- Born: 4 February 1960 (age 65) Smallfield, Surrey, England
- Genres: Punk rock; post-punk; gothic rock; alternative rock;
- Occupation: Musician
- Instrument: Keyboards
- Years active: 1979–present
- Formerly of: Lockjaw (1977–1978) The Magazine Spies (1978–1979) The Cure (1979–1980) Fools Dance (1983)
- Website: www.thecure.com

= Matthieu Hartley =

British keyboardist

Matthieu Hartley (born 4 February 1960) is an English musician, best known as the keyboardist for The Cure from 1979–1980.

==Biography==
Hartley was born in Smallfield, England, near Crawley, and was a childhood friend of future bandmate Simon Gallup. Hartley and Gallup were both members of the punk bands Lockjaw and the Magazine Spies in the late 1970s. These bands often played alongside early versions of the Cure.

Near the end of 1979, The Cure needed a new bassist following the departure of founding member Michael Dempsey, and recruited Gallup for the position. Gallup suggested adding Hartley as the band's first full-time keyboardist to broaden their sound.

Hartley was a full member of the Cure for their 1980 album Seventeen Seconds and the ensuing tour. During this period he contributed to the brief Cure side project Cult Hero.

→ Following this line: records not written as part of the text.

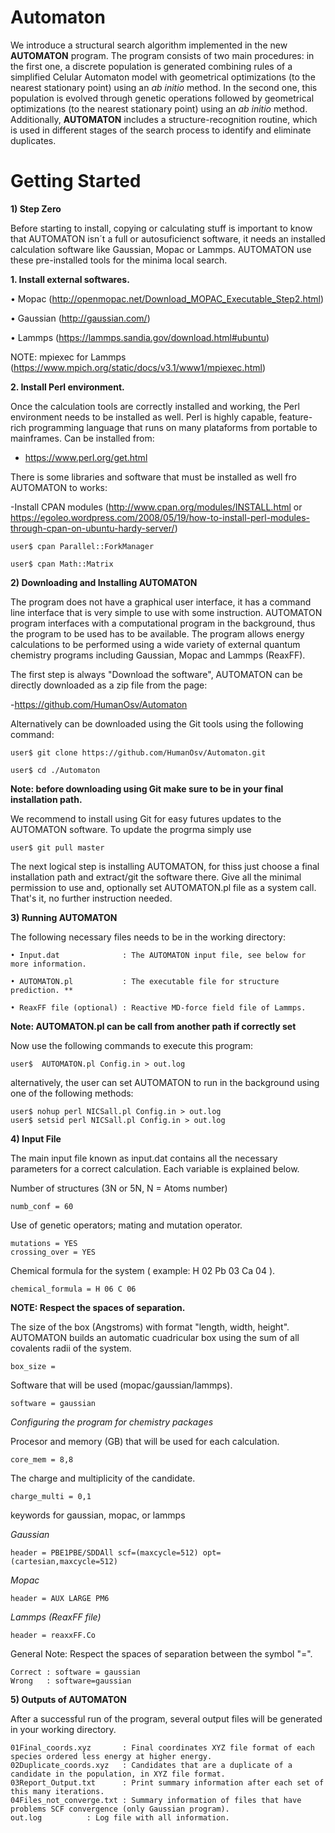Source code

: # Automaton

We introduce a structural search algorithm implemented in the new **AUTOMATON** program. The program consists of two main procedures: in the first one, a discrete population is generated combining rules of a simplified Celular Automaton model with geometrical optimizations (to the nearest stationary point) using an *ab initio* method. In the second one, this population is evolved through genetic operations followed by geometrical optimizations (to the nearest stationary point) using an *ab initio* method. Additionally, **AUTOMATON** includes a structure-recognition routine, which is used in different stages of the search process to identify and eliminate duplicates.

# Getting Started

**1)	Step Zero**

Before starting to install, copying or calculating stuff is important to know that AUTOMATON isn´t a full or autosuficienct software, it needs an installed calculation software like Gaussian, Mopac or Lammps. AUTOMATON use these pre-installed tools for the minima local search.

**1. Install external softwares.**

  •	Mopac (http://openmopac.net/Download_MOPAC_Executable_Step2.html)

  •	Gaussian (http://gaussian.com/)

  •	Lammps (https://lammps.sandia.gov/download.html#ubuntu)
  
  NOTE: mpiexec for Lammps (https://www.mpich.org/static/docs/v3.1/www1/mpiexec.html)

**2. Install Perl environment.**

Once the calculation tools are correctly installed and working, the Perl environment needs to be installed as well. Perl is highly capable, feature-rich programming language that runs on many plataforms from portable to mainframes.
Can be installed from:
- https://www.perl.org/get.html

There is some libraries and software that must be installed as well fro AUTOMATON to works:

-Install CPAN modules (http://www.cpan.org/modules/INSTALL.html or https://egoleo.wordpress.com/2008/05/19/how-to-install-perl-modules-through-cpan-on-ubuntu-hardy-server/)

    user$ cpan Parallel::ForkManager
      
    user$ cpan Math::Matrix

**2)	Downloading and Installing AUTOMATON**

The program does not have a graphical user interface, it has a command line interface that is very simple to use with some instruction. AUTOMATON program interfaces with a computational program in the background, thus the program to be used has to be available. The program allows energy calculations to be performed using a wide variety of external quantum chemistry programs including Gaussian, Mopac and Lammps (ReaxFF).

The first step is always "Download the software", AUTOMATON can be directly downloaded as a zip file from the page:

-https://github.com/HumanOsv/Automaton

Alternatively can be downloaded using the Git tools using the following command:

    user$ git clone https://github.com/HumanOsv/Automaton.git

    user$ cd ./Automaton

**Note: before downloading using Git make sure to be in your final installation path.**

We recommend to install using Git for easy futures updates to the AUTOMATON software. To update the progrma simply use

	user$ git pull master
	
The next logical step is installing AUTOMATON, for thiss just choose a final installation path and extract/git the software there. Give all the minimal permission to use and, optionally set AUTOMATON.pl file as a system call. That's it, no further instruction needed.

**3)	Running AUTOMATON**

The following necessary files needs to be in the working directory:

    • Input.dat              : The AUTOMATON input file, see below for more information.

    • AUTOMATON.pl           : The executable file for structure prediction. **

    • ReaxFF file (optional) : Reactive MD-force field file of Lammps.

**Note: AUTOMATON.pl can be call from another path if correctly set**

Now use the following commands to execute this program:

    user$  AUTOMATON.pl Config.in > out.log

alternatively, the user can set AUTOMATON to run in the background using one of the following methods:

	user$ nohup perl NICSall.pl Config.in > out.log
	user$ setsid perl NICSall.pl Config.in > out.log

**4)	Input File**

The main input file known as input.dat contains all the necessary parameters for a correct calculation. Each variable is explained below.

Number of structures (3N or 5N, N = Atoms number)

    numb_conf = 60

Use of genetic operators; mating and mutation operator.

    mutations = YES
    crossing_over = YES

Chemical formula for the system ( example: H 02 Pb 03 Ca 04 ).

    chemical_formula = H 06 C 06

**NOTE: Respect the spaces of separation.**

The size of the box (Angstroms) with format "length, width, height". AUTOMATON builds an automatic cuadricular box using the sum of all covalents radii of the system.

    box_size = 
    
Software that will be used (mopac/gaussian/lammps).

    software = gaussian

*Configuring the program for chemistry packages*

Procesor and memory (GB) that will be used for each calculation.

    core_mem = 8,8

The charge and multiplicity of the candidate.

    charge_multi = 0,1

keywords for gaussian, mopac, or lammps

*Gaussian*

    header = PBE1PBE/SDDAll scf=(maxcycle=512) opt=(cartesian,maxcycle=512)

*Mopac*

    header = AUX LARGE PM6

*Lammps (ReaxFF file)*

    header = reaxxFF.Co

General Note: Respect the spaces of separation between the symbol "=".

    Correct : software = gaussian
    Wrong   : software=gaussian

**5) Outputs of AUTOMATON**

After a successful run of the program, several output files will be generated in your working directory.

	01Final_coords.xyz       : Final coordinates XYZ file format of each species ordered less energy at higher energy.
	02Duplicate_coords.xyz   : Candidates that are a duplicate of a candidate in the population, in XYZ file format.
	03Report_Output.txt      : Print summary information after each set of this many iterations.
	04Files_not_converge.txt : Summary information of files that have problems SCF convergence (only Gaussian program).
	out.log			 : Log file with all information.
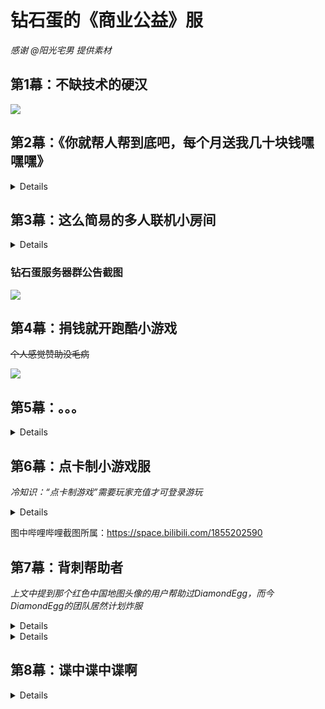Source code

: # 钻石蛋的《商业公益》服

*感谢 @阳光宅男 提供素材*

## 第1幕：不缺技术的硬汉

![](/others/article/钻石蛋/1.jpg)

## 第2幕：《你就帮人帮到底吧，每个月送我几十块钱嘿嘿嘿》

<details>

![](/others/article/钻石蛋/2.jpg)

</details>

## 第3幕：这么简易的多人联机小房间

<details>

![](/others/article/钻石蛋/3.jpg)

</details>

### 钻石蛋服务器群公告截图

![](/others/article/钻石蛋/3-2.jpg)

## 第4幕：捐钱就开跑酷小游戏

~~个人感觉赞助没毛病~~

![](/others/article/钻石蛋/3-1.jpg)

## 第5幕：。。。

<details>

![](/others/article/钻石蛋/4.jpg)

![](/others/article/钻石蛋/4-私信截图大图.jpg)

</details>

## 第6幕：点卡制小游戏服

*冷知识：“点卡制游戏”需要玩家充值才可登录游玩*

<details>

![](/others/article/钻石蛋/4-1.jpg)

</details>

图中哔哩哔哩截图所属：https://space.bilibili.com/1855202590

## 第7幕：背刺帮助者

*上文中提到那个红色中国地图头像的用户帮助过DiamondEgg，而今DiamondEgg的团队居然计划炸服*

<details>

![](/others/article/钻石蛋/4-2.jpg)

</details>

<details>

![](/others/article/钻石蛋/4-3.jpg)
![](/others/article/钻石蛋/4-3-3.jpg)

</details>

## 第8幕：谍中谍中谍啊

<details>

![](/others/article/钻石蛋/4-4.jpg)

</details>
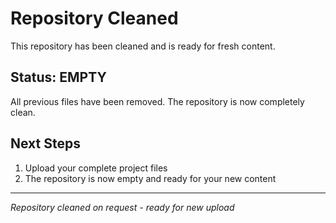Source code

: # Repository Cleaned

This repository has been cleaned and is ready for fresh content.

## Status: EMPTY

All previous files have been removed. The repository is now completely clean.

## Next Steps

1. Upload your complete project files
2. The repository is now empty and ready for your new content

---
*Repository cleaned on request - ready for new upload*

He left the band later that year due to disagreements with group leader Robert Smith, and dissatisfaction with the minimalist keyboard requirements in Smith's songs.

After leaving the Cure, Hartley remained friends with Gallup and was an early member of the band that became Fools Dance. He released a solo album under the name Matthieu in 1987, and in 2005 joined the psychedelic rock band The Speak.